2. I resolve to see to it that all of my children will have the same names that my ancestors have used for six generations in a row.*

3. My age is no one's business but my own. I hereby resolve to never list the same age or birth year twice on any document.

4. I resolve to have each of my children baptized in a different church-either in a different faith or in a different parish. Every third child will not be baptized at all, or will be baptized by an itinerant minister who keeps no records.

5. I resolve to move to a new town, new county or new state at least once every 10 years-just before those pesky enumerators come around asking silly questions.

6. I will make every attempt to reside in counties and towns where no vital records are maintained or where the courthouse burns down every few years.

7. I resolve to join an obscure religious cult that does not believe in record-keeping or in participating in military service.

8. When the tax collector comes to my door, I'll lend him my pen, which has been dipped in rapidly fading blue ink.
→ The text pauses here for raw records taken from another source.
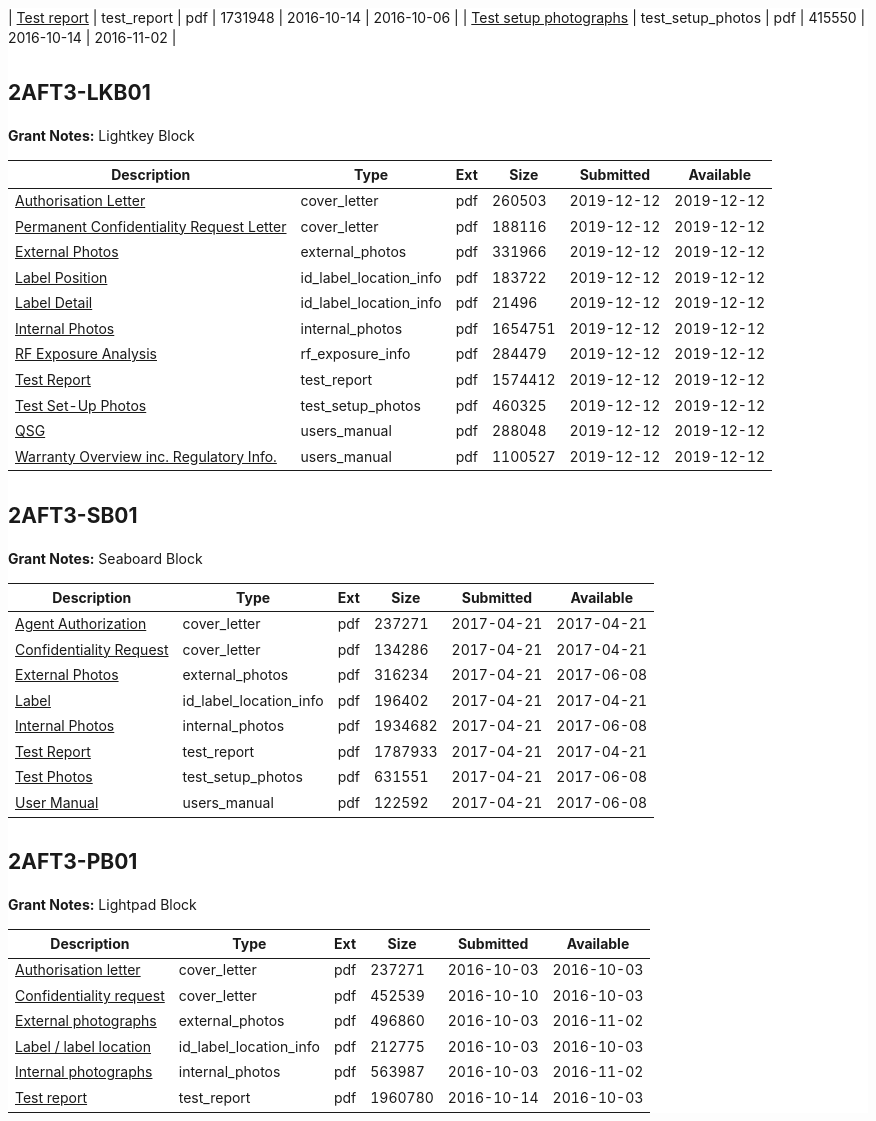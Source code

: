| [Test report](2AFT3-CB01/a65d97220470be89740f2ad91339dfdf/3163493.pdf) | test_report | pdf | 1731948 | 2016-10-14 | 2016-10-06 |
| [Test setup photographs](2AFT3-CB01/a65d97220470be89740f2ad91339dfdf/3163494.pdf) | test_setup_photos | pdf | 415550 | 2016-10-14 | 2016-11-02 |
## 2AFT3-LKB01
**Grant Notes:** Lightkey Block

| Description | Type | Ext | Size | Submitted | Available |
| ----------- | ---- | --- | ---- | --------- | --------- |
| [Authorisation Letter](2AFT3-LKB01/c8d600a26b0b7bd9f8128373342fcab6/4548843.pdf) | cover_letter | pdf | 260503 | 2019-12-12 | 2019-12-12 |
| [Permanent Confidentiality Request Letter](2AFT3-LKB01/c8d600a26b0b7bd9f8128373342fcab6/4548844.pdf) | cover_letter | pdf | 188116 | 2019-12-12 | 2019-12-12 |
| [External Photos](2AFT3-LKB01/c8d600a26b0b7bd9f8128373342fcab6/4548845.pdf) | external_photos | pdf | 331966 | 2019-12-12 | 2019-12-12 |
| [Label Position](2AFT3-LKB01/c8d600a26b0b7bd9f8128373342fcab6/4548847.pdf) | id_label_location_info | pdf | 183722 | 2019-12-12 | 2019-12-12 |
| [Label Detail](2AFT3-LKB01/c8d600a26b0b7bd9f8128373342fcab6/4548848.pdf) | id_label_location_info | pdf | 21496 | 2019-12-12 | 2019-12-12 |
| [Internal Photos](2AFT3-LKB01/c8d600a26b0b7bd9f8128373342fcab6/4548846.pdf) | internal_photos | pdf | 1654751 | 2019-12-12 | 2019-12-12 |
| [RF Exposure Analysis](2AFT3-LKB01/c8d600a26b0b7bd9f8128373342fcab6/4548853.pdf) | rf_exposure_info | pdf | 284479 | 2019-12-12 | 2019-12-12 |
| [Test Report](2AFT3-LKB01/c8d600a26b0b7bd9f8128373342fcab6/4548870.pdf) | test_report | pdf | 1574412 | 2019-12-12 | 2019-12-12 |
| [Test Set-Up Photos](2AFT3-LKB01/c8d600a26b0b7bd9f8128373342fcab6/4548871.pdf) | test_setup_photos | pdf | 460325 | 2019-12-12 | 2019-12-12 |
| [QSG](2AFT3-LKB01/c8d600a26b0b7bd9f8128373342fcab6/4548873.pdf) | users_manual | pdf | 288048 | 2019-12-12 | 2019-12-12 |
| [Warranty Overview inc. Regulatory Info.](2AFT3-LKB01/c8d600a26b0b7bd9f8128373342fcab6/4548874.pdf) | users_manual | pdf | 1100527 | 2019-12-12 | 2019-12-12 |
## 2AFT3-SB01
**Grant Notes:** Seaboard Block

| Description | Type | Ext | Size | Submitted | Available |
| ----------- | ---- | --- | ---- | --------- | --------- |
| [Agent Authorization](2AFT3-SB01/d7141fba257c9b0198a6bce2fde2c21d/3154536.pdf) | cover_letter | pdf | 237271 | 2017-04-21 | 2017-04-21 |
| [Confidentiality Request](2AFT3-SB01/d7141fba257c9b0198a6bce2fde2c21d/3365914.pdf) | cover_letter | pdf | 134286 | 2017-04-21 | 2017-04-21 |
| [External Photos](2AFT3-SB01/d7141fba257c9b0198a6bce2fde2c21d/3365916.pdf) | external_photos | pdf | 316234 | 2017-04-21 | 2017-06-08 |
| [Label](2AFT3-SB01/d7141fba257c9b0198a6bce2fde2c21d/3365918.pdf) | id_label_location_info | pdf | 196402 | 2017-04-21 | 2017-04-21 |
| [Internal Photos](2AFT3-SB01/d7141fba257c9b0198a6bce2fde2c21d/3365917.pdf) | internal_photos | pdf | 1934682 | 2017-04-21 | 2017-06-08 |
| [Test Report](2AFT3-SB01/d7141fba257c9b0198a6bce2fde2c21d/3365923.pdf) | test_report | pdf | 1787933 | 2017-04-21 | 2017-04-21 |
| [Test Photos](2AFT3-SB01/d7141fba257c9b0198a6bce2fde2c21d/3365924.pdf) | test_setup_photos | pdf | 631551 | 2017-04-21 | 2017-06-08 |
| [User Manual](2AFT3-SB01/d7141fba257c9b0198a6bce2fde2c21d/3365925.pdf) | users_manual | pdf | 122592 | 2017-04-21 | 2017-06-08 |
## 2AFT3-PB01
**Grant Notes:** Lightpad Block

| Description | Type | Ext | Size | Submitted | Available |
| ----------- | ---- | --- | ---- | --------- | --------- |
| [Authorisation letter](2AFT3-PB01/89683160813f77df35671695d21c62ef/3154536.pdf) | cover_letter | pdf | 237271 | 2016-10-03 | 2016-10-03 |
| [Confidentiality request](2AFT3-PB01/89683160813f77df35671695d21c62ef/3158680.pdf) | cover_letter | pdf | 452539 | 2016-10-10 | 2016-10-03 |
| [External photographs](2AFT3-PB01/89683160813f77df35671695d21c62ef/3154539.pdf) | external_photos | pdf | 496860 | 2016-10-03 | 2016-11-02 |
| [Label / label location](2AFT3-PB01/89683160813f77df35671695d21c62ef/3154540.pdf) | id_label_location_info | pdf | 212775 | 2016-10-03 | 2016-10-03 |
| [Internal photographs](2AFT3-PB01/89683160813f77df35671695d21c62ef/3154541.pdf) | internal_photos | pdf | 563987 | 2016-10-03 | 2016-11-02 |
| [Test report](2AFT3-PB01/89683160813f77df35671695d21c62ef/3163501.pdf) | test_report | pdf | 1960780 | 2016-10-14 | 2016-10-03 |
9. I resolve that if my beloved wife Mary should die, I will marry another Mary.

10. I resolve not to make a will. Who needs to spend money on a lawyer?

11. I resolve to not clutter up the good farm pastures with headstones that will just get broken or fade with time anyway.

12. I resolve to protect my family and friends' privacy by giving false names and places for events.

13. I resolve to never give the correct accounts of misdeeds in the family, so although Uncle Lem shot that guy and was tried for murder, my kids will be told he stole a cow.

14. I resolve to never trim the family cemetery of brush and tangleweed to keep out anyone doing that silly genealogical work.

15. I resolve to always alternate my children's and wife's first and middle names when the census taker comes around just to give him practice with his spelling.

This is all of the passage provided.